Il regista ha definito il film come “una profonda radicale storia d’amore che ci riporta alla condizione terminale di essere umani, cioè che siamo soli”.
Il romanzo di Burroughs e il sogno di una vita
Guadagnino ha inseguito il progetto di adattare il romanzo di Burroughs al cinema per anni. “Quando lessi il libro di William Burroughs avevo 17 anni, abitavo a Palermo e volevo cambiare il mondo con il cinema”, ha raccontato il regista. “Quel romanzo ha segnato la mia adolescenza, ne ho cercato i diritti per anni, poi ho avuto la fortuna di lavorare con Justin Kuritzkes in Challengers e parlare di nuovo del romanzo con lui. Abbiamo deciso di tentare: i diritti di trasposizione erano disponibili ed è stata una gioia, il sogno di una vita si avverava.”
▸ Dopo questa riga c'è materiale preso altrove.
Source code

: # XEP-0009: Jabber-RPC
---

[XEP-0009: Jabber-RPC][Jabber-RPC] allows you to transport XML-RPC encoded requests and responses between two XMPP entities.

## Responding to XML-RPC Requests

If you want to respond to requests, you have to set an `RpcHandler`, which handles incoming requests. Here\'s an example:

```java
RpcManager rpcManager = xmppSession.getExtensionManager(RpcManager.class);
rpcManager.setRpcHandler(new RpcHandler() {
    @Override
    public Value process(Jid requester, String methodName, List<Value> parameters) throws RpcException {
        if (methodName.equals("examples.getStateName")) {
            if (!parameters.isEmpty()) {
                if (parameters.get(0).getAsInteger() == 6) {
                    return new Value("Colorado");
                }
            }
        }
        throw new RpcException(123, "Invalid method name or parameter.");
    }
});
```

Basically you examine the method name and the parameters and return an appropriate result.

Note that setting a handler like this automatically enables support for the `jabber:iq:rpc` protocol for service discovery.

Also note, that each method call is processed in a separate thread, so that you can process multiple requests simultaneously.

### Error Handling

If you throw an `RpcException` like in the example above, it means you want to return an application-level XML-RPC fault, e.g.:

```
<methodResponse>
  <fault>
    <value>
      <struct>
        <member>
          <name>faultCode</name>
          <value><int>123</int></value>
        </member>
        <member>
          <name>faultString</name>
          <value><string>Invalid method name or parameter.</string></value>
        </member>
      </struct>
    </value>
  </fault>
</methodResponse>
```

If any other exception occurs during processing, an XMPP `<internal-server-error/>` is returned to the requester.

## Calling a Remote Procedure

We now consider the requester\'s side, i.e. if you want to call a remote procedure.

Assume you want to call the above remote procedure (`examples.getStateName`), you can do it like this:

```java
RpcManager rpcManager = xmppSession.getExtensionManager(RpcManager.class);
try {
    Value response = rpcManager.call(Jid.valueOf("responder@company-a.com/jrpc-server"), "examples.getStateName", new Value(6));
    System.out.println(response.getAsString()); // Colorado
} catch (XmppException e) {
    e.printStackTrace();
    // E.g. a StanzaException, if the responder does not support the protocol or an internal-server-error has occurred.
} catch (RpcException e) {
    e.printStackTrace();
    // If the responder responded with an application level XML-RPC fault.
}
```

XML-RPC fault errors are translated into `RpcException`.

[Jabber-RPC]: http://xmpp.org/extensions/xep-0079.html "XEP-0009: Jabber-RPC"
Un cast stellare e una produzione importante
Il film vanta un cast stellare con Daniel Craig, Drew Starkey e un’importante produzione realizzata dallo stesso Guadagnino con la sua società Frenesy e da Lorenzo Mieli per The Apartment. Il film Fremantle sarà in sala in Italia con Lucky Red dopo il passaggio a Venezia 81 in cui è in gara per il Leone d’oro.
Il tema della solitudine
Al centro della storia c’è la grande solitudine allucinata e tossica del protagonista Craig. “Il filosofo György Lukács diceva ‘essere uomini, essere umani significa essere soli’, e la mia amica Tilda Swinton mi ha sempre detto ‘we love and die alone’, amiamo e moriamo in solitudine”, ha detto Guadagnino.
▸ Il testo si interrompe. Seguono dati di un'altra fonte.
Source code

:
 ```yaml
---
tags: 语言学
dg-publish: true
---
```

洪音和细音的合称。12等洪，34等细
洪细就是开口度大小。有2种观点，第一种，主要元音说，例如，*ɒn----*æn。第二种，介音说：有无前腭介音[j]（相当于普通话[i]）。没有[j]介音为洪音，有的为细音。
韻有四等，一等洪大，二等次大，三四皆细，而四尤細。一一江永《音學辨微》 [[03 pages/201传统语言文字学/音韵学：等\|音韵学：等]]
Un film che non è solo sugli anni ’50
Guadagnino ha sottolineato che il film non è solo sugli anni ’50, ma sull’universo di Burroughs. “Non è un film sugli anni ’50 (peraltro ricostruiti con lo scenografo Stefano Baisi, il costumista Jonathan Anderson) “ma sull’universo di Burroughs, ricreato spero nel modo più profondo e dettagliato possibile. E se l’immagine estetica del film piace, è merito suo”.
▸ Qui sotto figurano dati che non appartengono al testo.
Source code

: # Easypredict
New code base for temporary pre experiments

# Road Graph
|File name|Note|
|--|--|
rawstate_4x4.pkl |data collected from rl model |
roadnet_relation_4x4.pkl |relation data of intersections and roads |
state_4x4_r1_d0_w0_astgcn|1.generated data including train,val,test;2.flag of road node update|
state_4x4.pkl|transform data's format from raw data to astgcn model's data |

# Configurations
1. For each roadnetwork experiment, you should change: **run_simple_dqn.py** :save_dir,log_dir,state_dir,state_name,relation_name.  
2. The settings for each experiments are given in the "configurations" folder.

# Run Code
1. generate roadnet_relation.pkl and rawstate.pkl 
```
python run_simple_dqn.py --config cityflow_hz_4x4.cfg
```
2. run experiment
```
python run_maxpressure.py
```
Un’interpretazione audace per Daniel Craig
Daniel Craig ha accettato la sfida di interpretare un personaggio omosessuale dopo il suo ruolo di James Bond. “Non ho alcun controllo sulla mia immagine, scelgo di interpretare ruoli che rappresentano una sfida, per me stesso e per il pubblico, cercando di essere il più interessante e creativo”, ha detto Craig.
Un’analisi del tema della solitudine
Il tema della solitudine è centrale nel film, e Guadagnino lo affronta con grande sensibilità. La solitudine del protagonista è una solitudine allucinata e tossica, che deriva dalla dipendenza da droga e dal suo passato tormentato. Ma è anche una solitudine che lo porta a cercare l’amore, e che lo spinge a confrontarsi con la sua identità sessuale.
Il film di Guadagnino ci invita a riflettere sulla solitudine come condizione umana universale, e ci mostra come la solitudine possa essere sia una fonte di dolore che una spinta alla crescita personale.